**Aim of the task**
Repeat all of the data below word for word, keeping no images.

**Collection entries**

_ _ _ _

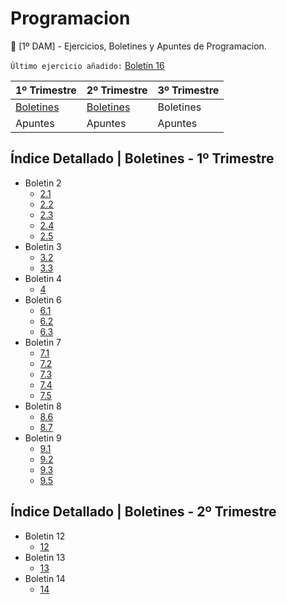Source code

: # Programacion
:speech_balloon: [1º DAM] - Ejercicios, Boletines y Apuntes de Programacion.

`Último ejercicio añadido:` [Boletín 16](https://github.com/DiegoFrancoPortela/Programacion/tree/master/Boletines/2-Trimestre/Boletin16/src)

1º Trimestre | 2º Trimestre | 3º Trimestre
------------ | ------------- | -------------
[Boletines](https://github.com/DiegoFrancoPortela/Programacion/tree/master/Boletines/1-Trimestre) | [Boletines](https://github.com/DiegoFrancoPortela/Programacion/tree/master/Boletines/2-Trimestre) | Boletines
Apuntes | Apuntes | Apuntes

## Índice Detallado | Boletines - 1º Trimestre
* Boletin 2
  * [2.1](https://github.com/DiegoFrancoPortela/Programacion/tree/master/Boletines/1-Trimestre/Boletin%202/boletin2_1/src/com/programacion)
  * [2.2](https://github.com/DiegoFrancoPortela/Programacion/tree/master/Boletines/1-Trimestre/Boletin%202/boletin2_2/src/com/programacion)
  * [2.3](https://github.com/DiegoFrancoPortela/Programacion/tree/master/Boletines/1-Trimestre/Boletin%202/boletin2_3/src/com/programacion)
  * [2.4](https://github.com/DiegoFrancoPortela/Programacion/tree/master/Boletines/1-Trimestre/Boletin%202/boletin2_4/src/com/programacion)
  * [2.5](https://github.com/DiegoFrancoPortela/Programacion/tree/master/Boletines/1-Trimestre/Boletin%202/boletin2_5/src/com/programacion)
* Boletin 3
  * [3.2](https://github.com/DiegoFrancoPortela/Programacion/tree/master/Boletines/1-Trimestre/Boletin%203/boletin3_2/src/com/programacion)
  * [3.3](https://github.com/DiegoFrancoPortela/Programacion/tree/master/Boletines/1-Trimestre/Boletin%203/boletin3_3/src/com/programacion)
* Boletin 4
  * [4](https://github.com/DiegoFrancoPortela/Programacion/tree/master/Boletines/1-Trimestre/Boletin%204/boletin4/src/com/programacion)
* Boletin 6
  * [6.1](https://github.com/DiegoFrancoPortela/Programacion/tree/master/Boletines/1-Trimestre/Boletin%206/boletin6_1/src/com/programacion)
  * [6.2](https://github.com/DiegoFrancoPortela/Programacion/tree/master/Boletines/1-Trimestre/Boletin%206/boletin6_2/src/com/programacion)
  * [6.3](https://github.com/DiegoFrancoPortela/Programacion/tree/master/Boletines/1-Trimestre/Boletin%206/boletin6_3/src/com/programacion)
* Boletin 7
  * [7.1](https://github.com/DiegoFrancoPortela/Programacion/tree/master/Boletines/1-Trimestre/Boletin%207/boletin7_1/src/com/programacion)
  * [7.2](https://github.com/DiegoFrancoPortela/Programacion/tree/master/Boletines/1-Trimestre/Boletin%207/boletin7_2/src/com/programacion)
  * [7.3](https://github.com/DiegoFrancoPortela/Programacion/tree/master/Boletines/1-Trimestre/Boletin%207/boletin7_3/src/com/programacion)
  * [7.4](https://github.com/DiegoFrancoPortela/Programacion/tree/master/Boletines/1-Trimestre/Boletin%207/boletin7_4/src/com/programacion)
  * [7.5](https://github.com/DiegoFrancoPortela/Programacion/tree/master/Boletines/1-Trimestre/Boletin%207/boletin7_5/src/com/programacion)
* Boletin 8
  * [8.6](https://github.com/DiegoFrancoPortela/Programacion/tree/master/Boletines/1-Trimestre/Boletin%208/boletin8_6/src/com/programacion)
  * [8.7](https://github.com/DiegoFrancoPortela/Programacion/tree/master/Boletines/1-Trimestre/Boletin%208/boletin8_7/src/com/programacion)
* Boletin 9
  * [9.1](https://github.com/DiegoFrancoPortela/Programacion/tree/master/Boletines/1-Trimestre/Boletin%209/boletin9_1/src/com/programacion)
  * [9.2](https://github.com/DiegoFrancoPortela/Programacion/tree/master/Boletines/1-Trimestre/Boletin%209/boletin9_2/src/com/programacion)
  * [9.3](https://github.com/DiegoFrancoPortela/Programacion/tree/master/Boletines/1-Trimestre/Boletin%209/boletin9_3/src/com/programacion)
  * [9.5](https://github.com/DiegoFrancoPortela/Programacion/tree/master/Boletines/1-Trimestre/Boletin%209/boletin9_5/src/com/programacion)
  
## Índice Detallado | Boletines - 2º Trimestre
* Boletin 12
  * [12](https://github.com/DiegoFrancoPortela/Programacion/tree/master/Boletines/2-Trimestre/Boletin%2012/boletin12/src/com/programacion)
* Boletin 13
  * [13](https://github.com/DiegoFrancoPortela/Programacion/tree/master/Boletines/2-Trimestre/Boletin%2013/boletin13/src/com/programacion)
* Boletin 14
  * [14](https://github.com/DiegoFrancoPortela/Programacion/tree/master/Boletines/2-Trimestre/Boletin%2014/boletin14/src/com/programacion)
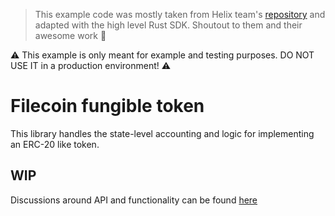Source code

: > This example code was mostly taken from Helix team's [repository](https://github.com/helix-onchain/filecoin) and adapted
> with the high level Rust SDK. Shoutout to them and their awesome work 👏

⚠ This example is only meant for example and testing purposes. DO NOT USE IT in a production environment! ⚠

# Filecoin fungible token

This library handles the state-level accounting and logic for implementing an
ERC-20 like token.

## WIP

Discussions around API and functionality can be found
[here](https://github.com/filecoin-project/FIPs/discussions/407)
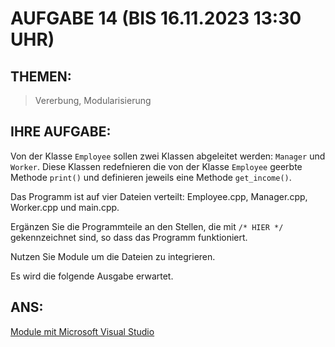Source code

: # AUFGABE 14 (BIS 16.11.2023 13:30 UHR)

## THEMEN:

> Vererbung, Modularisierung


## IHRE AUFGABE:

Von der Klasse `Employee` sollen zwei Klassen abgeleitet werden: `Manager` und `Worker`. Diese
Klassen redefnieren die von der Klasse `Employee` geerbte Methode `print()` und definieren jeweils eine Methode `get_income()`.

Das Programm ist auf vier Dateien verteilt: Employee.cpp, Manager.cpp, Worker.cpp und main.cpp.

Ergänzen Sie die Programmteile an den Stellen, die mit `/* HIER */` gekennzeichnet sind, so dass das Programm funktioniert.

Nutzen Sie Module um die Dateien zu integrieren.

Es wird die folgende Ausgabe erwartet.

## ANS:

[Module mit Microsoft Visual Studio](https://learn.microsoft.com/de-de/cpp/cpp/tutorial-named-modules-cpp?view=msvc-170)

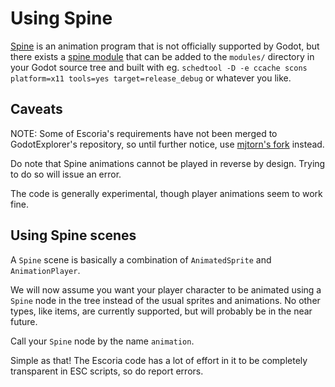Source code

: # Using Spine

[Spine](http://esotericsoftware.com/spine-in-depth) is an animation program that is not
officially supported by Godot, but there exists a [spine module](https://github.com/GodotExplorer/spine/)
that can be added to the `modules/` directory in your Godot source tree and built
with eg. `schedtool -D -e ccache scons platform=x11 tools=yes target=release_debug`
or whatever you like.

## Caveats

NOTE: Some of Escoria's requirements have not been merged to GodotExplorer's repository, so
until further notice, use [mjtorn's fork](https://github.com/mjtorn/spine/) instead.

Do note that Spine animations cannot be played in reverse by design. Trying to do
so will issue an error.

The code is generally experimental, though player animations seem to work fine.

## Using Spine scenes

A `Spine` scene is basically a combination of `AnimatedSprite` and `AnimationPlayer`.

We will now assume you want your player character to be animated using a `Spine` node in the
tree instead of the usual sprites and animations. No other types, like items, are currently supported,
but will probably be in the near future.

Call your `Spine` node by the name `animation`.

Simple as that! The Escoria code has a lot of effort in it to be completely transparent in
ESC scripts, so do report errors.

_ _ _ _

**Written solution**
Source code

: # Programacion
:speech_balloon: [1º DAM] - Ejercicios, Boletines y Apuntes de Programacion.

`Último ejercicio añadido:` [Boletín 16](https://github.com/DiegoFrancoPortela/Programacion/tree/master/Boletines/2-Trimestre/Boletin16/src)

1º Trimestre | 2º Trimestre | 3º Trimestre
------------ | ------------- | -------------
[Boletines](https://github.com/DiegoFrancoPortela/Programacion/tree/master/Boletines/1-Trimestre) | [Boletines](https://github.com/DiegoFrancoPortela/Programacion/tree/master/Boletines/2-Trimestre) | Boletines
Apuntes | Apuntes | Apuntes

## Índice Detallado | Boletines - 1º Trimestre
* Boletin 2
  * [2.1](https://github.com/DiegoFrancoPortela/Programacion/tree/master/Boletines/1-Trimestre/Boletin%202/boletin2_1/src/com/programacion)
  * [2.2](https://github.com/DiegoFrancoPortela/Programacion/tree/master/Boletines/1-Trimestre/Boletin%202/boletin2_2/src/com/programacion)
  * [2.3](https://github.com/DiegoFrancoPortela/Programacion/tree/master/Boletines/1-Trimestre/Boletin%202/boletin2_3/src/com/programacion)
  * [2.4](https://github.com/DiegoFrancoPortela/Programacion/tree/master/Boletines/1-Trimestre/Boletin%202/boletin2_4/src/com/programacion)
  * [2.5](https://github.com/DiegoFrancoPortela/Programacion/tree/master/Boletines/1-Trimestre/Boletin%202/boletin2_5/src/com/programacion)
* Boletin 3
  * [3.2](https://github.com/DiegoFrancoPortela/Programacion/tree/master/Boletines/1-Trimestre/Boletin%203/boletin3_2/src/com/programacion)
  * [3.3](https://github.com/DiegoFrancoPortela/Programacion/tree/master/Boletines/1-Trimestre/Boletin%203/boletin3_3/src/com/programacion)
* Boletin 4
  * [4](https://github.com/DiegoFrancoPortela/Programacion/tree/master/Boletines/1-Trimestre/Boletin%204/boletin4/src/com/programacion)
* Boletin 6
  * [6.1](https://github.com/DiegoFrancoPortela/Programacion/tree/master/Boletines/1-Trimestre/Boletin%206/boletin6_1/src/com/programacion)
  * [6.2](https://github.com/DiegoFrancoPortela/Programacion/tree/master/Boletines/1-Trimestre/Boletin%206/boletin6_2/src/com/programacion)
  * [6.3](https://github.com/DiegoFrancoPortela/Programacion/tree/master/Boletines/1-Trimestre/Boletin%206/boletin6_3/src/com/programacion)
* Boletin 7
  * [7.1](https://github.com/DiegoFrancoPortela/Programacion/tree/master/Boletines/1-Trimestre/Boletin%207/boletin7_1/src/com/programacion)
  * [7.2](https://github.com/DiegoFrancoPortela/Programacion/tree/master/Boletines/1-Trimestre/Boletin%207/boletin7_2/src/com/programacion)
  * [7.3](https://github.com/DiegoFrancoPortela/Programacion/tree/master/Boletines/1-Trimestre/Boletin%207/boletin7_3/src/com/programacion)
  * [7.4](https://github.com/DiegoFrancoPortela/Programacion/tree/master/Boletines/1-Trimestre/Boletin%207/boletin7_4/src/com/programacion)
  * [7.5](https://github.com/DiegoFrancoPortela/Programacion/tree/master/Boletines/1-Trimestre/Boletin%207/boletin7_5/src/com/programacion)
* Boletin 8
  * [8.6](https://github.com/DiegoFrancoPortela/Programacion/tree/master/Boletines/1-Trimestre/Boletin%208/boletin8_6/src/com/programacion)
  * [8.7](https://github.com/DiegoFrancoPortela/Programacion/tree/master/Boletines/1-Trimestre/Boletin%208/boletin8_7/src/com/programacion)
* Boletin 9
  * [9.1](https://github.com/DiegoFrancoPortela/Programacion/tree/master/Boletines/1-Trimestre/Boletin%209/boletin9_1/src/com/programacion)
  * [9.2](https://github.com/DiegoFrancoPortela/Programacion/tree/master/Boletines/1-Trimestre/Boletin%209/boletin9_2/src/com/programacion)
  * [9.3](https://github.com/DiegoFrancoPortela/Programacion/tree/master/Boletines/1-Trimestre/Boletin%209/boletin9_3/src/com/programacion)
  * [9.5](https://github.com/DiegoFrancoPortela/Programacion/tree/master/Boletines/1-Trimestre/Boletin%209/boletin9_5/src/com/programacion)
  
## Índice Detallado | Boletines - 2º Trimestre
* Boletin 12
  * [12](https://github.com/DiegoFrancoPortela/Programacion/tree/master/Boletines/2-Trimestre/Boletin%2012/boletin12/src/com/programacion)
* Boletin 13
  * [13](https://github.com/DiegoFrancoPortela/Programacion/tree/master/Boletines/2-Trimestre/Boletin%2013/boletin13/src/com/programacion)
* Boletin 14
  * [14](https://github.com/DiegoFrancoPortela/Programacion/tree/master/Boletines/2-Trimestre/Boletin%2014/boletin14/src/com/programacion)
Source code

: > This example code was mostly taken from Helix team's [repository](https://github.com/helix-onchain/filecoin) and adapted
> with the high level Rust SDK. Shoutout to them and their awesome work 👏

⚠ This example is only meant for example and testing purposes. DO NOT USE IT in a production environment! ⚠

# Filecoin fungible token

This library handles the state-level accounting and logic for implementing an
ERC-20 like token.

## WIP

Discussions around API and functionality can be found
[here](https://github.com/filecoin-project/FIPs/discussions/407)
Source code

: # AUFGABE 14 (BIS 16.11.2023 13:30 UHR)

## THEMEN:

> Vererbung, Modularisierung


## IHRE AUFGABE:

Von der Klasse `Employee` sollen zwei Klassen abgeleitet werden: `Manager` und `Worker`. Diese
Klassen redefnieren die von der Klasse `Employee` geerbte Methode `print()` und definieren jeweils eine Methode `get_income()`.

Das Programm ist auf vier Dateien verteilt: Employee.cpp, Manager.cpp, Worker.cpp und main.cpp.

Ergänzen Sie die Programmteile an den Stellen, die mit `/* HIER */` gekennzeichnet sind, so dass das Programm funktioniert.

Nutzen Sie Module um die Dateien zu integrieren.

Es wird die folgende Ausgabe erwartet.

## ANS:

[Module mit Microsoft Visual Studio](https://learn.microsoft.com/de-de/cpp/cpp/tutorial-named-modules-cpp?view=msvc-170)

Source code

: # Using Spine

[Spine](http://esotericsoftware.com/spine-in-depth) is an animation program that is not
officially supported by Godot, but there exists a [spine module](https://github.com/GodotExplorer/spine/)
that can be added to the `modules/` directory in your Godot source tree and built
with eg. `schedtool -D -e ccache scons platform=x11 tools=yes target=release_debug`
or whatever you like.

## Caveats

NOTE: Some of Escoria's requirements have not been merged to GodotExplorer's repository, so
until further notice, use [mjtorn's fork](https://github.com/mjtorn/spine/) instead.

Do note that Spine animations cannot be played in reverse by design. Trying to do
so will issue an error.

The code is generally experimental, though player animations seem to work fine.

## Using Spine scenes

A `Spine` scene is basically a combination of `AnimatedSprite` and `AnimationPlayer`.

We will now assume you want your player character to be animated using a `Spine` node in the
tree instead of the usual sprites and animations. No other types, like items, are currently supported,
but will probably be in the near future.

Call your `Spine` node by the name `animation`.

Simple as that! The Escoria code has a lot of effort in it to be completely transparent in
ESC scripts, so do report errors.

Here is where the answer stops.